Vu la procédure suivante :
Procédures contentieuses antérieures :
La SCI Théodore et Investissements a demandé au tribunal administratif de Toulon, d'une part, d'annuler la décision implicite du maire de la commune du Val, refusant de donner suite à sa demande d'abrogation de la délibération du conseil municipal du 21 octobre 2019, approuvant le plan local d'urbanisme, en tant qu'elle crée l'emplacement réservé n° 29, d'autre part, de condamner la commune à lui verser la somme de 1 460 000 euros en réparation des préjudices subis du fait de cette décision et de la création de l'emplacement.
Par deux jugements n° 2003239 et n° 2101839 du 6 mai 2022, le tribunal administratif de Toulon a rejeté ses demandes.
Procédures devant la cour :
I. Par une requête, enregistrée le 5 juillet 2022 sous le n° 22MA01911, la SCI Théodore et Investissements, représentée par la SELARL Grimaldi - Molina et Associés avocats, demande à la cour :
1°) d'annuler le jugement du 6 mai 2022 du tribunal administratif de Toulon n° 2003239 ;
2°) d'annuler la décision implicite du maire de la commune du Val, refusant de donner suite à sa demande d'abrogation de la délibération du conseil municipal du 21 octobre 2019, approuvant le plan local d'urbanisme, en tant qu'elle crée l'emplacement réservé n° 29 ;
3°) d'enjoindre au maire de la commune du Val de convoquer le conseil municipal afin de procéder à l'abrogation sollicitée dans un délai de deux mois à compter de la notification de l'arrêt à intervenir, sous astreinte de 100 euros par jour de retard ;
4°) de mettre à la charge de la commune du Val une somme de 4 000 euros en application de l'article L. 761-1 du code de justice administrative.
Elle soutient que
- le plan local d'urbanisme comporte, dans ses différentes composantes, des dispositions incohérentes entre elles quant à l'usage de cet emplacement ;
- la décision est entachée d'erreur de droit et d'erreur manifeste d'appréciation au regard des dispositions de l'article L. 151-41 du code de l'urbanisme ; l'objet de l'équipement projeté sur l'emplacement est insuffisamment défini si bien qu'il n'est pas justifié que sa réalisation relève de l'intérêt général ; la superficie réservée est excessive et l'emplacement est non adapté, compte-tenu de la présence d'un bâti industriel et de la proximité du parcours de santé existant ;
- la commune n'a pas de réelle intention de réaliser l'équipement objet de la réserve et a simplement entendu constituer une réserve foncière.

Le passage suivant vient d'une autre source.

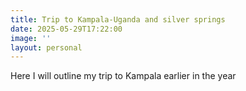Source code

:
 ```yaml
---
title: Trip to Kampala-Uganda and silver springs
date: 2025-05-29T17:22:00
image: ''
layout: personal
---
```

Here I will outline my trip to Kampala earlier in the year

Par un mémoire en défense, enregistré le 24 mars 2023, la commune du Val, représentée par LLC et Associés Avocats, conclut au rejet de la requête et à ce qu'une somme de 3 000 euros soit mise à la charge de la SCI Théodore et Investissements au titre de l'article L. 761-1 du code de justice administrative.
Elle soutient que les moyens de la requête ne sont pas fondés.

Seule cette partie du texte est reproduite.